Sur fond de procès en homophobie, un phénomène tout aussi alarmant touche le foot : la naissance des clubs communautaires sans but sportif.

Les déclarations du PFG, en écho aux propos tenus samedi soir par le président de Montpellier, Louis Nicollin, dit « Loulou », sur cette « petite tarlouze » de Benoît Pedretti, ont trouvé en quelques heures une résonance démesurée dans les différentes tribunes des médias nationaux. A titre d’exemple, I-Télé ouvrait ses éditions dimanche soir (01/11) sur ce fait d’actualité insignifiant. C’est d’ailleurs la deuxième fois en un mois que ce club amateur de football jouit d’une couverture médiatique hors normes, et ce sans une Coupe de France à la clé : au début du mois d’octobre, le PFG avait dû essuyer le refus du Créteil Bébel (une équipe de musulmans pratiquants) de disputer un match « amical » contre eux, conduisant à l’exclusion de ce dernier du championnat local et engageant une éphémère réflexion sur l’homophobie avérée dans le football.

Alors que ce fait divers aurait dû rester confiné à un règlement personnel entre hommes (sic), soit entre Loulou et Beni - pour qui « l’affaire est close » -, voire à des réactions propres et limitées aux associations de défense des homosexuels, sa récupération par une équipe amatrice de football a laissé apparaître les premières limites d’un type de structure naissant dans le milieu du sport : le club communautaire sans but sportif.

Pesant mélange des genres

Le PFG - insistez bien sur le F pour ne pas commettre de bévue - revendique clairement son positionnement sexuel, ou plutôt ses positionnements sexuels, estimant être « le premier club de football à réunir officiellement des joueurs homos et hétéros, pour défendre le droit à la différence. » Pourquoi ne pas s’appeler alors le « PFGH » pour « Gay & Hétéro » ? Dans la poursuite de sa présentation, le club se définit comme une « association dont la démarche s’inscrit dans une logique de lutte contre les discriminations, dont l’homophobie » et ambitionne de « stimuler l’émancipation des gays et de promouvoir le coming-out de sportifs gays. » Et quid du football ? Rien au regard de cette présentation officielle... Si ce n’est, dans la continuité des objectifs précédents, de « faire appel aux dirigeants et aux éducateurs du monde de football pour qu’ils soient dorénavant vigilants sur les actes et les propos à caractère homophobe. » Ainsi, à peu de choses près, le PFG s’assimile tout simplement à une association militante de défense des homosexuels.
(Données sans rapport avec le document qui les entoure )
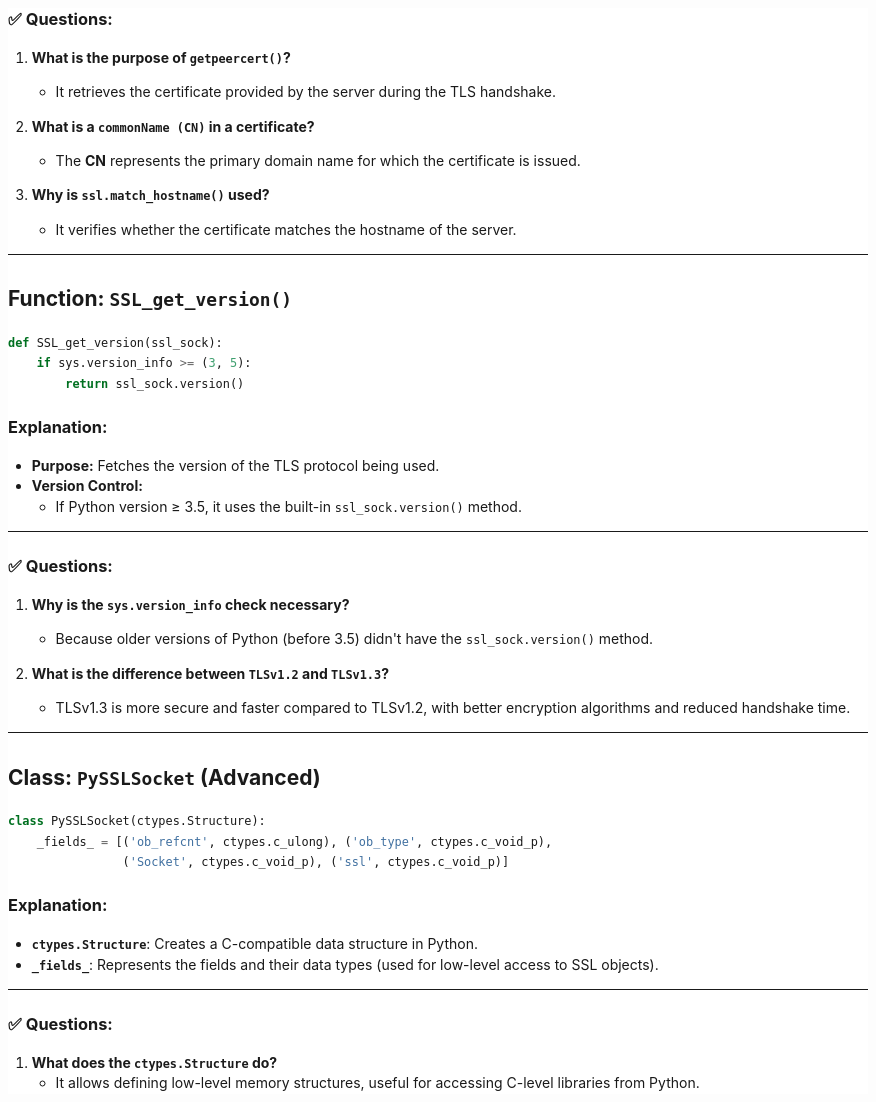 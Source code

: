 ### ✅ **Questions:**
1. **What is the purpose of `getpeercert()`?**
   - It retrieves the certificate provided by the server during the TLS handshake.

2. **What is a `commonName (CN)` in a certificate?**
   - The **CN** represents the primary domain name for which the certificate is issued.

3. **Why is `ssl.match_hostname()` used?**
   - It verifies whether the certificate matches the hostname of the server.

---

## **Function: `SSL_get_version()`**
```python
def SSL_get_version(ssl_sock):
    if sys.version_info >= (3, 5):
        return ssl_sock.version()
```

### **Explanation:**
- **Purpose:** Fetches the version of the TLS protocol being used.
- **Version Control:** 
  - If Python version ≥ 3.5, it uses the built-in `ssl_sock.version()` method.

---

### ✅ **Questions:**
1. **Why is the `sys.version_info` check necessary?**
   - Because older versions of Python (before 3.5) didn't have the `ssl_sock.version()` method.

2. **What is the difference between `TLSv1.2` and `TLSv1.3`?**
   - TLSv1.3 is more secure and faster compared to TLSv1.2, with better encryption algorithms and reduced handshake time.

---

## **Class: `PySSLSocket` (Advanced)**
```python
class PySSLSocket(ctypes.Structure):
    _fields_ = [('ob_refcnt', ctypes.c_ulong), ('ob_type', ctypes.c_void_p),
                ('Socket', ctypes.c_void_p), ('ssl', ctypes.c_void_p)]
```

### **Explanation:**
- **`ctypes.Structure`**: Creates a C-compatible data structure in Python.
- **`_fields_`**: Represents the fields and their data types (used for low-level access to SSL objects).

---

### ✅ **Questions:**
1. **What does the `ctypes.Structure` do?**
   - It allows defining low-level memory structures, useful for accessing C-level libraries from Python.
C’est à partir de là qu’on peut s’interroger sur le bien-fondé d’une telle association : une équipe de football est destinée à jouer au football et non à orchestrer un militantisme, déjà alimenté par un nombre florissant d’associations. Même si le club rappelle sur son site qu’« il n’est pas un club communautaire », « ouvert à tous hétéros comme homos » où se « côtoient des blacks, des blancs, des beurs, toutes religions confondues » - où est le rapport ? -, sa vocation première n’est pas le football mais bien le communautarisme. A cet égard, le Créteil Bébel avait justement invoqué par la voix d’un de ses dirigeants, Zahir Belgharbi, leurs efforts pour rester neutres, en ne s’appelant pas « le club de football islamique » ; auquel cas, les salves de l’artillerie politico-médiatique auraient été déclenchées.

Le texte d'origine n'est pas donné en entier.